2021.07.02
奇跡の連続で生まれた優勝物語 安土中学校[サッカー]
新型コロナウイルス感染拡大の影響で中止となった昨年の中学春季総体。
3年生は日頃の努力を披露する機会がないまま卒業した。
あれから1年。未だにコロナ禍が続く中、中学スポーツ界はどうなっているのか。
どんな想いでこの春を迎えたのか。2021年の滋賀の中学春季総体をスケッチする。
滋賀県中学校春季サッカー選手権大会決勝戦
安土 1-1(PK3-0)立命館守山
昨年の3年生から学び中体連の頂点をつかむ
2021年5月23日の滋賀県中学校春季サッカー選手権大会は、安土中学校が頂点に立った。決勝戦は1点ビハインドの苦しい展開から、ラスト3分にDF加藤光(1年)がヘディングシュートを決めて同点に。PK戦ではGK西浦颯人(3年)が1本目を止
めて流れをつかみ、3-0で勝利した。
安土の長所は足元の技術を活かしたパスサッカーだ。だが、一番の強みはチームのために戦える一致団結にあった。同点ゴールを決めた加藤は言う。「今年の1年は初心者が多いのに、先輩たちは嫌がらずに面倒を見てくれる」。GK西浦は話す。「昨年までクラブチームにいて、今年から部に入った。優しく迎え入れてくれたみんなの力になりたかった」
今の3年生は面倒見がいいのだと田中秀敏顧問は言う。そこには昨年の3年生の影響もあるようだ。
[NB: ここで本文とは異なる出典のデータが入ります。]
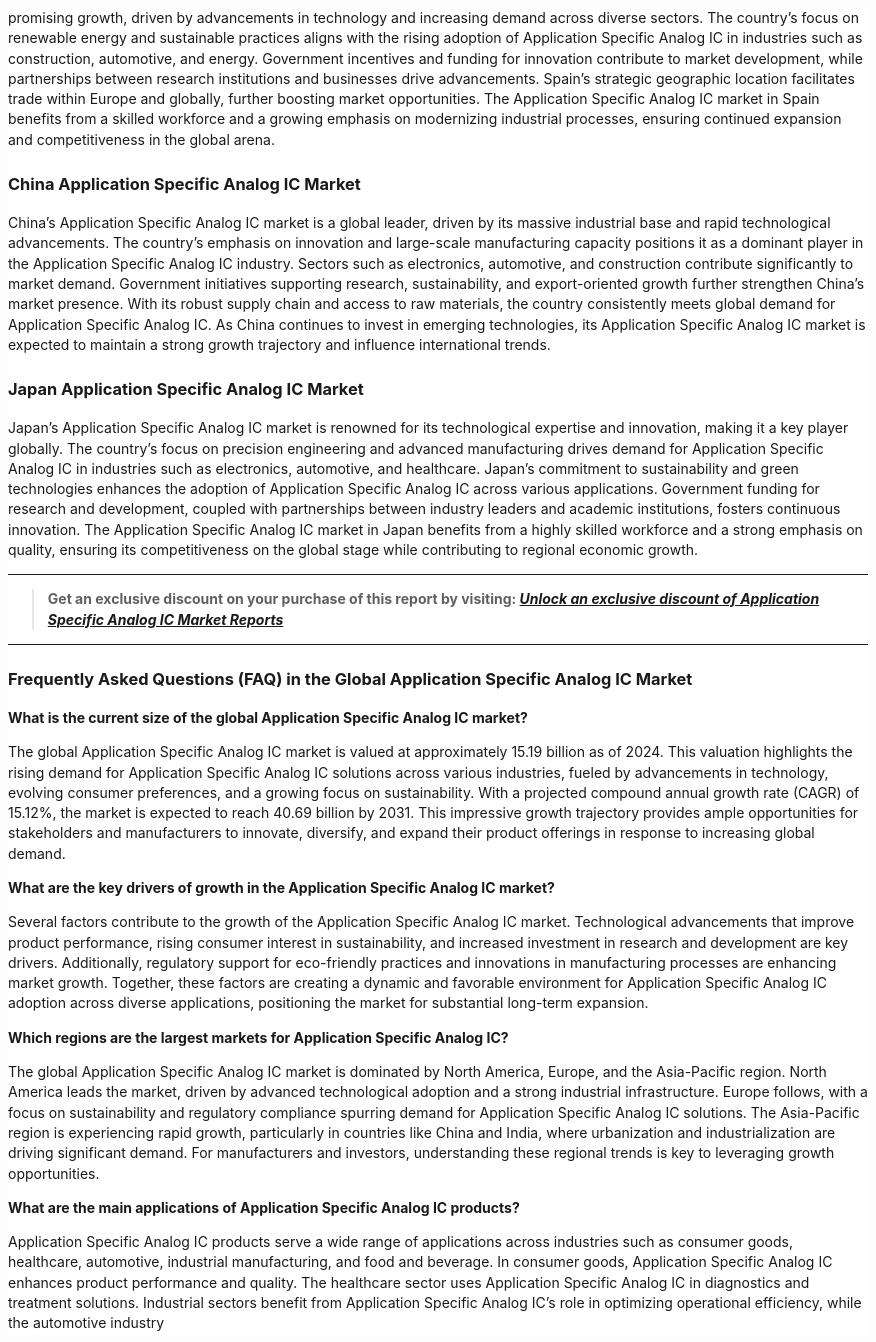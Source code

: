 promising growth, driven by advancements in technology and increasing demand across diverse sectors. The country&rsquo;s focus on renewable energy and sustainable practices aligns with the rising adoption of Application Specific Analog IC in industries such as construction, automotive, and energy. Government incentives and funding for innovation contribute to market development, while partnerships between research institutions and businesses drive advancements. Spain&rsquo;s strategic geographic location facilitates trade within Europe and globally, further boosting market opportunities. The Application Specific Analog IC market in Spain benefits from a skilled workforce and a growing emphasis on modernizing industrial processes, ensuring continued expansion and competitiveness in the global arena.</p><h3>China Application Specific Analog IC Market</h3><p>China&rsquo;s Application Specific Analog IC market is a global leader, driven by its massive industrial base and rapid technological advancements. The country&rsquo;s emphasis on innovation and large-scale manufacturing capacity positions it as a dominant player in the Application Specific Analog IC industry. Sectors such as electronics, automotive, and construction contribute significantly to market demand. Government initiatives supporting research, sustainability, and export-oriented growth further strengthen China&rsquo;s market presence. With its robust supply chain and access to raw materials, the country consistently meets global demand for Application Specific Analog IC. As China continues to invest in emerging technologies, its Application Specific Analog IC market is expected to maintain a strong growth trajectory and influence international trends.</p><h3>Japan Application Specific Analog IC Market</h3><p>Japan&rsquo;s Application Specific Analog IC market is renowned for its technological expertise and innovation, making it a key player globally. The country&rsquo;s focus on precision engineering and advanced manufacturing drives demand for Application Specific Analog IC in industries such as electronics, automotive, and healthcare. Japan&rsquo;s commitment to sustainability and green technologies enhances the adoption of Application Specific Analog IC across various applications. Government funding for research and development, coupled with partnerships between industry leaders and academic institutions, fosters continuous innovation. The Application Specific Analog IC market in Japan benefits from a highly skilled workforce and a strong emphasis on quality, ensuring its competitiveness on the global stage while contributing to regional economic growth.</p><hr /><blockquote><p><strong>Get an exclusive discount on your purchase of this report by visiting: <em><a href="://marketresearchpulse.com/ask-for-discount/78909?utm_source=Github&amp;utm_medium=029">Unlock an exclusive discount of Application Specific Analog IC Market Reports</a></em>&nbsp;</strong></p></blockquote><hr /><h3>Frequently Asked Questions (FAQ) in the Global Application Specific Analog IC Market</h3><p><strong>What is the current size of the global Application Specific Analog IC market?</strong></p><p>The global Application Specific Analog IC market is valued at approximately 15.19 billion as of 2024. This valuation highlights the rising demand for Application Specific Analog IC solutions across various industries, fueled by advancements in technology, evolving consumer preferences, and a growing focus on sustainability. With a projected compound annual growth rate (CAGR) of 15.12%, the market is expected to reach 40.69 billion by 2031. This impressive growth trajectory provides ample opportunities for stakeholders and manufacturers to innovate, diversify, and expand their product offerings in response to increasing global demand.</p><p><strong>What are the key drivers of growth in the Application Specific Analog IC market?</strong></p><p>Several factors contribute to the growth of the Application Specific Analog IC market. Technological advancements that improve product performance, rising consumer interest in sustainability, and increased investment in research and development are key drivers. Additionally, regulatory support for eco-friendly practices and innovations in manufacturing processes are enhancing market growth. Together, these factors are creating a dynamic and favorable environment for Application Specific Analog IC adoption across diverse applications, positioning the market for substantial long-term expansion.</p><p><strong>Which regions are the largest markets for Application Specific Analog IC?</strong></p><p>The global Application Specific Analog IC market is dominated by North America, Europe, and the Asia-Pacific region. North America leads the market, driven by advanced technological adoption and a strong industrial infrastructure. Europe follows, with a focus on sustainability and regulatory compliance spurring demand for Application Specific Analog IC solutions. The Asia-Pacific region is experiencing rapid growth, particularly in countries like China and India, where urbanization and industrialization are driving significant demand. For manufacturers and investors, understanding these regional trends is key to leveraging growth opportunities.</p><p><strong>What are the main applications of Application Specific Analog IC products?</strong></p><p>Application Specific Analog IC products serve a wide range of applications across industries such as consumer goods, healthcare, automotive, industrial manufacturing, and food and beverage. In consumer goods, Application Specific Analog IC enhances product performance and quality. The healthcare sector uses Application Specific Analog IC in diagnostics and treatment solutions. Industrial sectors benefit from Application Specific Analog IC&rsquo;s role in optimizing operational efficiency, while the automotive industry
「去年の3年生は強かった。コロナ禍で大会が中止にならなければ優勝も狙えた。悔しかったと思います。そんな彼らが春休みに学校に来て、人数不足の後輩たちの練習に付き合ってくれた。その姿を見てきたから、今の3年生は優しいのだと思う」
キャプテン井上蒼生(3年)は「単独チームで出られたのは戻ってきた3年生や新入部員のおかげ。このチームで優勝できてうれしい」と笑った。